_Prompt_
Give back exactly the lines that start at the one containing "### Cartographie" and run to the end of the material below, both ends included.
____
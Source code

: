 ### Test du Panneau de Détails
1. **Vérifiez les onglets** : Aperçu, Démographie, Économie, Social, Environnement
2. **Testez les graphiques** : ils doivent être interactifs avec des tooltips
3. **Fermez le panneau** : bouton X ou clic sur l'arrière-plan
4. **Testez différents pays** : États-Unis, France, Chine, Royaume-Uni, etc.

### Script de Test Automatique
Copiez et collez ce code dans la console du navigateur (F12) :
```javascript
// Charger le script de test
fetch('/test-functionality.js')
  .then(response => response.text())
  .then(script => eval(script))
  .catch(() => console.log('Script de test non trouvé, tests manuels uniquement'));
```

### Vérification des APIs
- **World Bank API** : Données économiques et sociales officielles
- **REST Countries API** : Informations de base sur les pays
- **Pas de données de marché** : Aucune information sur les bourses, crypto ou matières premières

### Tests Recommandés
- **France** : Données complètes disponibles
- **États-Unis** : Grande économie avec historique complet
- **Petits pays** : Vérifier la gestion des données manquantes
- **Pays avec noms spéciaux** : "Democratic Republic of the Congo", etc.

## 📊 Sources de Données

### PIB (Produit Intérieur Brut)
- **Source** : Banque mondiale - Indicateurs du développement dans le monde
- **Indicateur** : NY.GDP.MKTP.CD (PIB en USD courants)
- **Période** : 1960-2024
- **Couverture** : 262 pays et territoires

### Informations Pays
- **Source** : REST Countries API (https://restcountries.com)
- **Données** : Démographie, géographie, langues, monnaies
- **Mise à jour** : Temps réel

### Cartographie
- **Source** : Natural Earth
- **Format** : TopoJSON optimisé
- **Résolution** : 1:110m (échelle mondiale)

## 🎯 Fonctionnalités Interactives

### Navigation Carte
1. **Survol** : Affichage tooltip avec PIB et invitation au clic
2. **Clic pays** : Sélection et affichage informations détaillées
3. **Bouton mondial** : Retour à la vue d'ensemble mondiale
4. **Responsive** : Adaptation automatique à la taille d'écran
____
_Output_
### Cartographie
- **Source** : Natural Earth
- **Format** : TopoJSON optimisé
- **Résolution** : 1:110m (échelle mondiale)

## 🎯 Fonctionnalités Interactives

### Navigation Carte
1. **Survol** : Affichage tooltip avec PIB et invitation au clic
2. **Clic pays** : Sélection et affichage informations détaillées
3. **Bouton mondial** : Retour à la vue d'ensemble mondiale
4. **Responsive** : Adaptation automatique à la taille d'écran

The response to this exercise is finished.